It’s not supposed to be that easy.
It’s not supposed to be as easy as Rickie Fowler made it look on Thursday at Erin Hills.
This is, after all, the United States Open, the 117th version and it is, as Jack Nicklaus calls it “the ultimate test in golf.”
Not since Nicklaus and Tom Weiskopf has any player shot seven-under par in the opening round of a U.S. Open. Both did it in 1980 on a sunny Thursday at Baltusrol. Weiskopf posted his 63 first, then Nicklaus right behind him. For the record, Nicklaus missed a three-footer for birdie at the 18th that would have given him a 62, eight-under.
That happened eight years before Rickie Fowler was born.
Rickie looked in total control of his game from the get-go. Starting on the 10th tee, Fowler used the age-old formula for success in a U.S. Open — fairways hit plus greens hit plus birdie putts made equals total success.
Rickie looked about as comfortable as you can given the circumstances, given the new venue, its length, it craggy bunkers, that gosh-awful knee-high fescue that tortured guys like world’s No. 1 Dustin Johnson.
Rickie steered his way around all that trouble, hit 12 of the 14 fairways and 15 of the 18 putting surfaces. When Rickie missed a green, it was barely, on the fringe or close.

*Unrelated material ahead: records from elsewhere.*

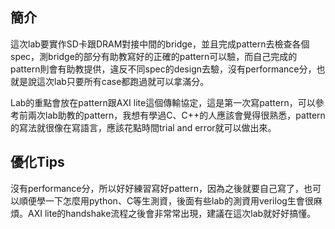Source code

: ## 簡介
這次lab要實作SD卡跟DRAM對接中間的bridge，並且完成pattern去檢查各個spec，測bridge的部分有助教寫好的正確的pattern可以驗，而自己完成的pattern則會有助教提供，違反不同spec的design去驗，沒有performance分，也就是說這次lab只要所有case都跑過就可以拿滿分。

Lab的重點會放在pattern跟AXI lite這個傳輸協定，這是第一次寫pattern，可以參考前兩次lab助教的pattern，我想有學過C、C++的人應該會覺得很熟悉，pattern的寫法就很像在寫語言，應該花點時間trial and error就可以做出來。

## 優化Tips
沒有performance分，所以好好練習寫好pattern，因為之後就要自己寫了，也可以順便學一下怎麼用python、C等生測資，後面有些lab的測資用verilog生會很麻煩。AXI lite的handshake流程之後會非常常出現，建議在這次lab就好好搞懂。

Fowler and the rest of the morning starters had light breezes and a course softened by three days of rain — none of that old USGA fast-and-firm stuff on Thursday morning.
Rickie knew there was a score there to be had. “It was there because of the softer conditions,” he pointed out after a long hike from the ninth green to the scoring tent. “Even though the course was soft, the greens were still rolling,” Fowler added, admitting that he was a little less aggressive with his shorter putts than he normally might be.
“We’re on the better side of the draw today,” Fowler observed as the winds began to gather afternoon strength. “But you may have the same situation for us on Friday afternoon.”
It was a huge round, a career round for Fowler. His best score in a major prior to that sparkling 65 was 66.
He’s now in lofty company but needs to remember that only one of those seven-under shooters back in 1980 went on to win and that, of course, was Nicklaus.
Right now, Fowler is carrying that dreaded “best player without a major” tag.
He took the first big step toward ditching it on Thursday.
But Fowler’s smart enough to know that major championships are never won on Thursdays. Some are lost, but none are won.
Rickie inserted himself into the history books with that bogey-free, seven-birdie effort. He was smart enough to play aggressive when he need to, played great defense when he had to.
Out of all the Top 10 players who went out in the morning, Fowler was head and shoulders above the rest. Neither Johnson, the defending champ, nor Jordan Spieth, the 2015 champ, nor Hideki Matsuyama or Jon Rahm or Alex Noren could break par at Erin Hills.
Rickie didn’t break par, he shattered it.
And in the process, he stepped right into the spotlight, right into the heat of a major championship.